◆ Task goal ◆
Work through the material below and tally the lines holding "user"; only the tally should be returned.

◆ Excerpted data ◆
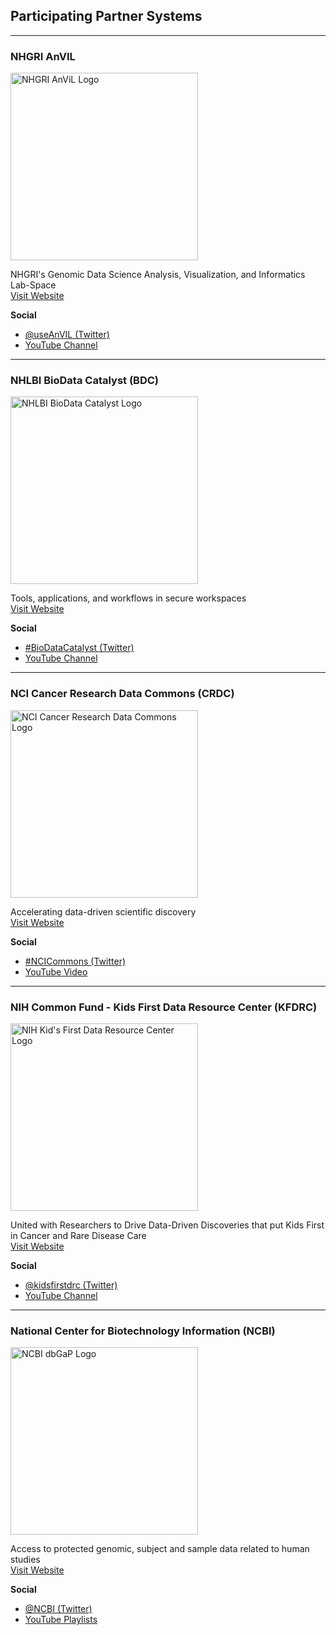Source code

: ## Participating Partner Systems

---

### NHGRI AnVIL
<img
  src="https://github.com/user-attachments/assets/70b46e13-8fe6-4212-8392-8d1d59cbede9"
  alt="NHGRI AnViL Logo"
  width="300"
/>

NHGRI's Genomic Data Science Analysis, Visualization, and Informatics Lab-Space  
[Visit Website](https://anvilproject.org)

**Social**  
- [@useAnVIL (Twitter)](https://twitter.com/useAnVIL)  
- [YouTube Channel](https://www.youtube.com/channel/UCBbHCj7kUogAMFyBAzzzfUw)

---

### NHLBI BioData Catalyst (BDC)

<img
  src="https://github.com/user-attachments/assets/c58acff4-fa85-43e7-a9e1-59e985caec10"
  alt="NHLBI BioData Catalyst Logo"
  width="300"
/>

Tools, applications, and workflows in secure workspaces  
[Visit Website](https://biodatacatalyst.nhlbi.nih.gov)

**Social**  
- [#BioDataCatalyst (Twitter)](https://twitter.com/hashtag/BioDataCatalyst)  
- [YouTube Channel](https://www.youtube.com/channel/UCGkmY5oNK8uFZzT8vV_9KgQ)

---

### NCI Cancer Research Data Commons (CRDC)

<img
  src="https://github.com/user-attachments/assets/54ffb639-729a-40e1-bb14-bc3d25676a17"
  alt="NCI Cancer Research Data Commons Logo"
  width="300"
/>


Accelerating data-driven scientific discovery  
[Visit Website](https://datacommons.cancer.gov/)

**Social**  
- [#NCICommons (Twitter)](https://twitter.com/hashtag/NCICommons)  
- [YouTube Video](https://www.youtube.com/embed/tk1nEX2gnqk)

---

### NIH Common Fund - Kids First Data Resource Center (KFDRC)
<img
  src="https://github.com/user-attachments/assets/f393209d-69ab-4a5c-8805-b52d6a18e53b"
  alt="NIH Kid's First Data Resource Center Logo"
  width="300"
/>

United with Researchers to Drive Data-Driven Discoveries that put Kids First in Cancer and Rare Disease Care  
[Visit Website](https://kidsfirstdrc.org)

**Social**  
- [@kidsfirstdrc (Twitter)](https://twitter.com/kidsfirstdrc)  
- [YouTube Channel](https://www.youtube.com/channel/UCK9sPu0j4_ci4m3nNFa6gVw/featured)

---

### National Center for Biotechnology Information (NCBI)

<img
  src="https://github.com/user-attachments/assets/57161b50-a39b-4500-b7ff-d67d555a63a2"
  alt="NCBI dbGaP Logo"
  width="300"
/>

Access to protected genomic, subject and sample data related to human studies  
[Visit Website](https://www.ncbi.nlm.nih.gov/)

**Social**  
- [@NCBI (Twitter)](https://twitter.com/NCBI)  
- [YouTube Playlists](https://www.youtube.com/user/NLMNIH/playlists)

◆ Exercise solution ◆
6